Don't stress about it beforehand, it may not come up. If it does, the most important thing is that you show your professional attitude. You were already looking to move on to a new challenge, hence the interview. Your termination wasn't abrupt, it was timely. Don't tell them you can start work tomorrow morning, but a week should be OK (and enjoy your few days break). You're right not to want to lie, especially if you are uncomfortable with it as it gives off bad signals. Be enthusiastic, be professional, and be yourself.

Good luck.
posted by Elmore at 4:21 PM on March 14, 2007


I got fired (framed as a lay-off) from a start-up, my boss recommended me to his friend who hired me. A few years later same boss hired me on at a new start-up. It goes around.
posted by trinity8-director at 5:40 PM on March 14, 2007


I always say "a management change brought about a bit of a political departmental reorganization and I got caught in the crossfire.

it sounds so much better than "My new boss thought I was insubordinate and I in turn KNEW he was incompetent"
posted by Megafly at 5:51 PM on March 14, 2007 [4 favorites]


xueexueg has it pegged, even though I cannot pronounce her name.
posted by megatherium at 6:30 PM on March 14, 2007


While I agree in general, perhaps I should supply some more detail: I worked for a VC-funded software company that right now has open job reqs for jobs that I'm more than qualified for. If it wasn't me, I'd say that you'd have to be really incompetent to get laid off from a company that's probably going to hire over fifty people this year.

Are you implying that a potential employer would be able to connect the dots in this way - "how could I be laid off if they are hiring".. It is highly unlikely, just read ThePinkSuperhero's comment for why. You're worrying. Anybody would.
posted by Chuckles at 7:50 PM on March 14, 2007


The hard and fast rule is "never be negative" about past experiences. If pressed, you're supposed to talk about how you learned from the experience and have come to appreciate the challenges faced and the opportunity to reinvent yourself.

But the key phrase is "if pressed".
posted by dobie at 7:59 PM on March 14, 2007


Well, the timing of your setting up the interview and then being fired would certainly support the theory that you were fired because they somehow discovered that you set up an interview for another job. Perhaps there are reasons you know this is definitely not the case, or perhaps you could, in all honesty, say that you were fired a week without cause a week after setting up your interview, and that you wouldn't want to draw a definite conclusion from that, but that the timing was certainly suspicious.
posted by troybob at 9:30 PM on March 14, 2007


How about....

"Jobs are kind of like blind dates....promising, but you really don't know how they're going to work out at the beginning of the evening. The old employer and I both thought we'd be good fits for each other, but quickly decided we were wrong, and decided to part ways".

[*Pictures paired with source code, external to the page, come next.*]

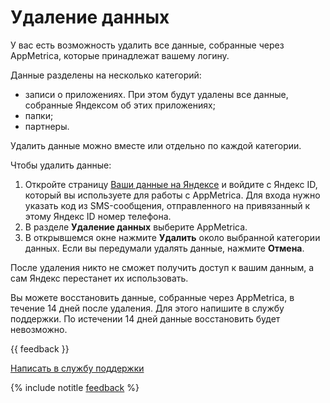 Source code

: # Удаление данных

У вас есть возможность удалить все данные, собранные через AppMetrica, которые принадлежат вашему логину.

Данные разделены на несколько категорий:

- записи о приложениях. При этом будут удалены все данные, собранные Яндексом об этих приложениях;
- папки;
- партнеры.

Удалить данные можно вместе или отдельно по каждой категории.

Чтобы удалить данные:

1. Откройте страницу [Ваши данные на Яндексе](https://passport.yandex.ru/profile/data) и войдите с Яндекс ID, который вы используете для работы с AppMetrica. Для входа нужно указать код из SMS-сообщения, отправленного на привязанный к этому Яндекс ID номер телефона.
2. В разделе **Удаление данных** выберите AppMetrica.
3. В открывшемся окне нажмите **Удалить** около выбранной категории данных. Если вы передумали удалять данные, нажмите **Отмена**.

После удаления никто не сможет получить доступ к вашим данным, а сам Яндекс перестанет их использовать.

Вы можете восстановить данные, собранные через AppMetrica, в течение 14 дней после удаления. Для этого напишите в службу поддержки. По истечении 14 дней данные восстановить будет невозможно.

{{ feedback }}

<a href="../troubleshooting/feedback-new.html">
  <span class="button">Написать в службу поддержки</span>
</a>

{% include notitle [feedback](../_includes/feedback-button.md) %}
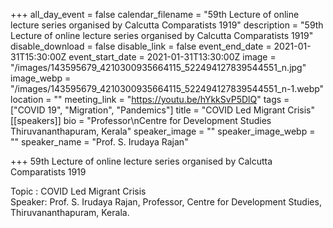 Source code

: +++
all_day_event = false
calendar_filename = "59th Lecture of online lecture series organised by Calcutta Comparatists 1919"
description = "59th Lecture of online lecture series organised by Calcutta Comparatists 1919"
disable_download = false
disable_link = false
event_end_date = 2021-01-31T15:30:00Z
event_start_date = 2021-01-31T13:30:00Z
image = "/images/143595679_4210300935664115_522494127839544551_n.jpg"
image_webp = "/images/143595679_4210300935664115_522494127839544551_n-1.webp"
location = ""
meeting_link = "https://youtu.be/hYkkSvP5DlQ"
tags = ["COVID 19", "Migration", "Pandemics"]
title = "COVID Led Migrant Crisis"
[[speakers]]
bio = "Professor\nCentre for Development Studies Thiruvananthapuram, Kerala"
speaker_image = ""
speaker_image_webp = ""
speaker_name = "Prof. S. Irudaya Rajan"

+++
59th Lecture of online lecture series organised by Calcutta Comparatists 1919  
  
Topic : COVID Led Migrant Crisis  
Speaker: Prof. S. Irudaya Rajan, Professor, Centre for Development Studies, Thiruvananthapuram, Kerala. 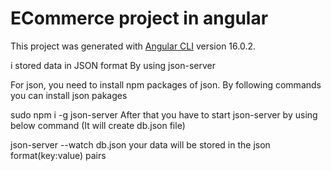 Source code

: # ECommerce project in angular

This project was generated with [Angular CLI](https://github.com/angular/angular-cli) version 16.0.2.

i stored data in JSON format By using json-server

For json, you need to install npm packages of json. By following commands you can install json pakages

sudo npm i -g json-server
After that you have to start json-server by using below command (It will create db.json file)

json-server --watch db.json
your data will be stored in the json format(key:value) pairs
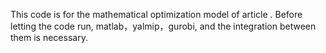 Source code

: This code is for the mathematical optimization model of article <Cost-Competitive Offshore Wind-Powered Green Methanol Production for Maritime Transport Decarbonization>. Before letting the code run, matlab，yalmip，gurobi, and the integration between them is necessary.
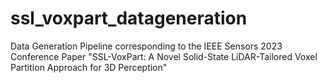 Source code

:# ssl_voxpart_datageneration
Data Generation Pipeline corresponding to the IEEE Sensors 2023 Conference Paper "SSL-VoxPart: A Novel Solid-State LiDAR-Tailored Voxel Partition Approach for 3D Perception"
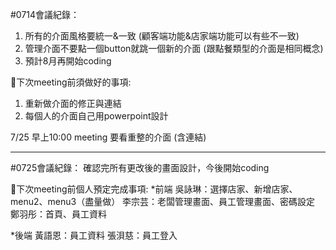 #0714會議紀錄：
1.	所有的介面風格要統一&一致 (顧客端功能&店家端功能可以有些不一致)
2.	管理介面不要點一個button就跳一個新的介面 (跟點餐類型的介面是相同概念)
3.	預計8月再開始coding

📌下次meeting前須做好的事項:
1.	重新做介面的修正與連結
2.	每個人的介面自己用powerpoint設計

7/25 早上10:00 meeting 要看重整的介面 (含連結)

---------------------------------------------------------------

#0725會議紀錄：
確認完所有更改後的畫面設計，今後開始coding

📌下次meeting前個人預定完成事項:
*前端
吳詠琳：選擇店家、新增店家、menu2、menu3（盡量做）
李宗芸：老闆管理畫面、員工管理畫面、密碼設定
鄭羽彤：首頁、員工資料

*後端
黃語恩：員工資料
張浿慈：員工登入
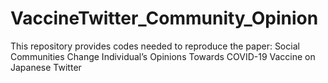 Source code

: # VaccineTwitter_Community_Opinion
This repository provides codes needed to reproduce the paper: Social Communities Change Individual’s Opinions Towards COVID-19 Vaccine on Japanese Twitter
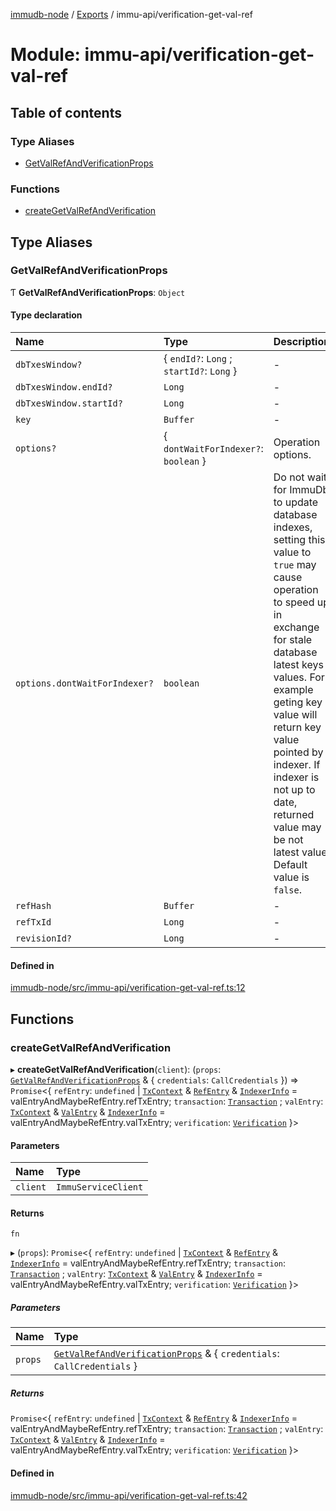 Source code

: [immudb-node](../README.md) / [Exports](../modules.md) / immu-api/verification-get-val-ref

# Module: immu-api/verification-get-val-ref

## Table of contents

### Type Aliases

- [GetValRefAndVerificationProps](immu_api_verification_get_val_ref.md#getvalrefandverificationprops)

### Functions

- [createGetValRefAndVerification](immu_api_verification_get_val_ref.md#creategetvalrefandverification)

## Type Aliases

### GetValRefAndVerificationProps

Ƭ **GetValRefAndVerificationProps**: `Object`

#### Type declaration

| Name | Type | Description |
| :------ | :------ | :------ |
| `dbTxesWindow?` | { `endId?`: `Long` ; `startId?`: `Long`  } | - |
| `dbTxesWindow.endId?` | `Long` | - |
| `dbTxesWindow.startId?` | `Long` | - |
| `key` | `Buffer` | - |
| `options?` | { `dontWaitForIndexer?`: `boolean`  } | Operation options. |
| `options.dontWaitForIndexer?` | `boolean` | Do not wait for ImmuDb to update database indexes, setting this  value to `true` may cause operation to speed up in exchange for  stale database latest keys values.    For example geting key value will return key value pointed by  indexer. If indexer is not up to date, returned value may be not  latest value.    Default value is `false`. |
| `refHash` | `Buffer` | - |
| `refTxId` | `Long` | - |
| `revisionId?` | `Long` | - |

#### Defined in

[immudb-node/src/immu-api/verification-get-val-ref.ts:12](https://github.com/user3232/node-immu-db/blob/30c0d74/immudb-node/src/immu-api/verification-get-val-ref.ts#L12)

## Functions

### createGetValRefAndVerification

▸ **createGetValRefAndVerification**(`client`): (`props`: [`GetValRefAndVerificationProps`](immu_api_verification_get_val_ref.md#getvalrefandverificationprops) & { `credentials`: `CallCredentials`  }) => `Promise`<{ `refEntry`: `undefined` \| [`TxContext`](types_TxEntry.md#txcontext) & [`RefEntry`](types_Entry.md#refentry) & [`IndexerInfo`](types_Indexer.md#indexerinfo) = valEntryAndMaybeRefEntry.refTxEntry; `transaction`: [`Transaction`](types_Transaction.md#transaction) ; `valEntry`: [`TxContext`](types_TxEntry.md#txcontext) & [`ValEntry`](types_Entry.md#valentry) & [`IndexerInfo`](types_Indexer.md#indexerinfo) = valEntryAndMaybeRefEntry.valTxEntry; `verification`: [`Verification`](types_Verification.md#verification)  }\>

#### Parameters

| Name | Type |
| :------ | :------ |
| `client` | `ImmuServiceClient` |

#### Returns

`fn`

▸ (`props`): `Promise`<{ `refEntry`: `undefined` \| [`TxContext`](types_TxEntry.md#txcontext) & [`RefEntry`](types_Entry.md#refentry) & [`IndexerInfo`](types_Indexer.md#indexerinfo) = valEntryAndMaybeRefEntry.refTxEntry; `transaction`: [`Transaction`](types_Transaction.md#transaction) ; `valEntry`: [`TxContext`](types_TxEntry.md#txcontext) & [`ValEntry`](types_Entry.md#valentry) & [`IndexerInfo`](types_Indexer.md#indexerinfo) = valEntryAndMaybeRefEntry.valTxEntry; `verification`: [`Verification`](types_Verification.md#verification)  }\>

##### Parameters

| Name | Type |
| :------ | :------ |
| `props` | [`GetValRefAndVerificationProps`](immu_api_verification_get_val_ref.md#getvalrefandverificationprops) & { `credentials`: `CallCredentials`  } |

##### Returns

`Promise`<{ `refEntry`: `undefined` \| [`TxContext`](types_TxEntry.md#txcontext) & [`RefEntry`](types_Entry.md#refentry) & [`IndexerInfo`](types_Indexer.md#indexerinfo) = valEntryAndMaybeRefEntry.refTxEntry; `transaction`: [`Transaction`](types_Transaction.md#transaction) ; `valEntry`: [`TxContext`](types_TxEntry.md#txcontext) & [`ValEntry`](types_Entry.md#valentry) & [`IndexerInfo`](types_Indexer.md#indexerinfo) = valEntryAndMaybeRefEntry.valTxEntry; `verification`: [`Verification`](types_Verification.md#verification)  }\>

#### Defined in

[immudb-node/src/immu-api/verification-get-val-ref.ts:42](https://github.com/user3232/node-immu-db/blob/30c0d74/immudb-node/src/immu-api/verification-get-val-ref.ts#L42)
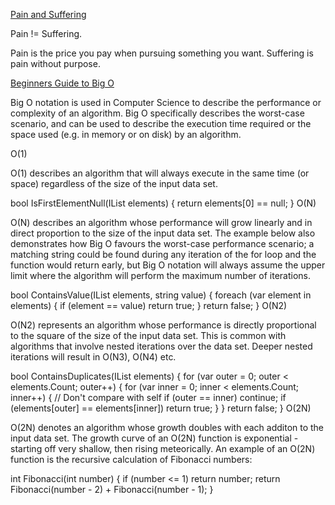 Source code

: [Pain and Suffering](https://codefellows.github.io/code-401-python-guide/curriculum/class-01/notes/pain_suffering)

Pain != Suffering.

Pain is the price you pay when pursuing something you want. Suffering is pain without purpose.

[Beginners Guide to Big O](https://rob-bell.net/2009/06/a-beginners-guide-to-big-o-notation/)

Big O notation is used in Computer Science to describe the performance or complexity of an algorithm. Big O specifically describes the worst-case scenario, and can be used to describe the execution time required or the space used (e.g. in memory or on disk) by an algorithm.

O(1)

O(1) describes an algorithm that will always execute in the same time (or space) regardless of the size of the input data set.

bool IsFirstElementNull(IList<string> elements) { return elements[0] == null; }
O(N)

O(N) describes an algorithm whose performance will grow linearly and in direct proportion to the size of the input data set. The example below also demonstrates how Big O favours the worst-case performance scenario; a matching string could be found during any iteration of the for loop and the function would return early, but Big O notation will always assume the upper limit where the algorithm will perform the maximum number of iterations.

bool ContainsValue(IList<string> elements, string value) { foreach (var element in elements) { if (element == value) return true; } return false; }
O(N2)

O(N2) represents an algorithm whose performance is directly proportional to the square of the size of the input data set. This is common with algorithms that involve nested iterations over the data set. Deeper nested iterations will result in O(N3), O(N4) etc.

bool ContainsDuplicates(IList<string> elements) { for (var outer = 0; outer < elements.Count; outer++) { for (var inner = 0; inner < elements.Count; inner++) { // Don't compare with self if (outer == inner) continue; if (elements[outer] == elements[inner]) return true; } } return false; }
O(2N)

O(2N) denotes an algorithm whose growth doubles with each additon to the input data set. The growth curve of an O(2N) function is exponential - starting off very shallow, then rising meteorically. An example of an O(2N) function is the recursive calculation of Fibonacci numbers:

int Fibonacci(int number) { if (number <= 1) return number; return Fibonacci(number - 2) + Fibonacci(number - 1); }
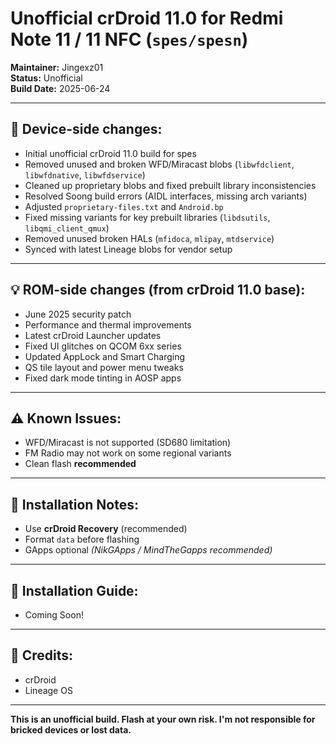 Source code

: # Unofficial crDroid 11.0 for Redmi Note 11 / 11 NFC (`spes/spesn`)

**Maintainer:** Jingexz01  
**Status:** Unofficial  
**Build Date:** 2025-06-24

---

## 📱 Device-side changes:
- Initial unofficial crDroid 11.0 build for spes
- Removed unused and broken WFD/Miracast blobs (`libwfdclient`, `libwfdnative`, `libwfdservice`)
- Cleaned up proprietary blobs and fixed prebuilt library inconsistencies
- Resolved Soong build errors (AIDL interfaces, missing arch variants)
- Adjusted `proprietary-files.txt` and `Android.bp`
- Fixed missing variants for key prebuilt libraries (`libdsutils`, `libqmi_client_qmux`)
- Removed unused broken HALs (`mfidoca`, `mlipay`, `mtdservice`)
- Synced with latest Lineage blobs for vendor setup

---

## 💡 ROM-side changes (from crDroid 11.0 base):
- June 2025 security patch
- Performance and thermal improvements
- Latest crDroid Launcher updates
- Fixed UI glitches on QCOM 6xx series
- Updated AppLock and Smart Charging
- QS tile layout and power menu tweaks
- Fixed dark mode tinting in AOSP apps

---

## ⚠️ Known Issues:
- WFD/Miracast is not supported (SD680 limitation)
- FM Radio may not work on some regional variants
- Clean flash **recommended**

---

## 🔧 Installation Notes:
- Use **crDroid Recovery** (recommended)
- Format `data` before flashing
- GApps optional *(NikGApps / MindTheGapps recommended)*

---

## 📲 Installation Guide:
- Coming Soon!

---

## 👤 Credits:
- crDroid
- Lineage OS

---

**This is an unofficial build. Flash at your own risk. I'm not responsible for bricked devices or lost data.**
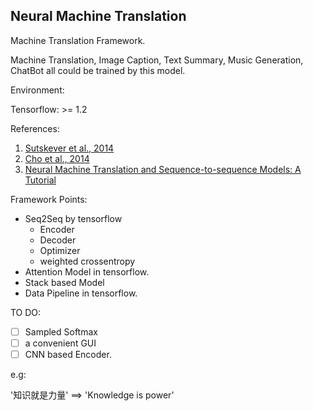 ## Neural Machine Translation

Machine Translation Framework.

Machine Translation, Image Caption, Text Summary, Music Generation, ChatBot all could be trained by this model.

Environment:

Tensorflow: >= 1.2


References:

1. [Sutskever et al., 2014](https://papers.nips.cc/paper/5346-sequence-to-sequence-learning-with-neural-networks.pdf)
2. [Cho et al., 2014](http://emnlp2014.org/papers/pdf/EMNLP2014179.pdf)
3. [Neural Machine Translation and Sequence-to-sequence Models: A Tutorial](https://arxiv.org/abs/1703.01619)


Framework Points:

+ Seq2Seq by tensorflow
    + Encoder
    + Decoder
    + Optimizer
    + weighted crossentropy
+ Attention Model in tensorflow.
+ Stack based Model
+ Data Pipeline in tensorflow.

TO DO:

- [ ] Sampled Softmax
- [ ] a convenient GUI
- [ ] CNN based Encoder.

e.g:

 '知识就是力量' ==> 'Knowledge is power'



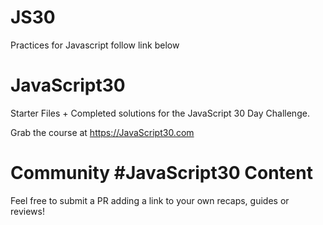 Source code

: # JS30
Practices for Javascript
follow link below
# JavaScript30
Starter Files + Completed solutions for the JavaScript 30 Day Challenge.

Grab the course at https://JavaScript30.com
# Community #JavaScript30 Content
Feel free to submit a PR adding a link to your own recaps, guides or reviews!
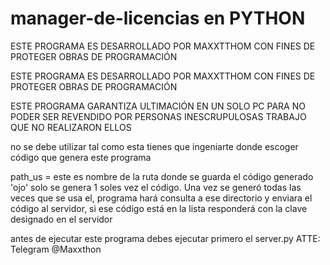 # manager-de-licencias en PYTHON
ESTE PROGRAMA ES DESARROLLADO POR MAXXTTHOM
CON FINES DE PROTEGER OBRAS DE PROGRAMACIÓN

ESTE PROGRAMA ES DESARROLLADO POR MAXXTTHOM CON FINES DE PROTEGER OBRAS DE PROGRAMACIÓN

ESTE PROGRAMA GARANTIZA ULTIMACIÓN EN UN SOLO PC PARA NO PODER SER REVENDIDO POR PERSONAS INESCRUPULOSAS TRABAJO QUE NO REALIZARON ELLOS

no se debe utilizar tal como esta tienes que ingeniarte donde escoger código que genera este programa

path_us = este es nombre de la ruta donde se guarda el código generado 'ojo' solo se genera 1 soles vez el código. Una vez se generó todas las veces que se usa el, programa hará consulta a ese directorio y enviara el código al servidor, si ese código está en la lista responderá con la clave designado en el servidor

antes de ejecutar este programa debes ejecutar primero el server.py ATTE: Telegram @Maxxthon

Puts you in a position of having been a participant in the decision, minimizes it somewhat, doesn't leaving you saying anything bad about the prior job.

Look at every feature of the old boss / job in a positive light, if you can. It's critical to your interviewing (and your own self image) to make this just another experience in your career, and not a huge, overwhelming negative. It's hard to get fired, but it's good to have something that wasn't a good fit in your past as opposed to your future.

Good luck with your new job! Have fun interviewing.
posted by FauxScot at 6:07 AM on March 15, 2007 [1 favorite]


If you're getting severance, why not say you can start in two week's time so it sounds like you're giving notice at your other place of work? It'll be awhile before you can really take a vacation from your new job.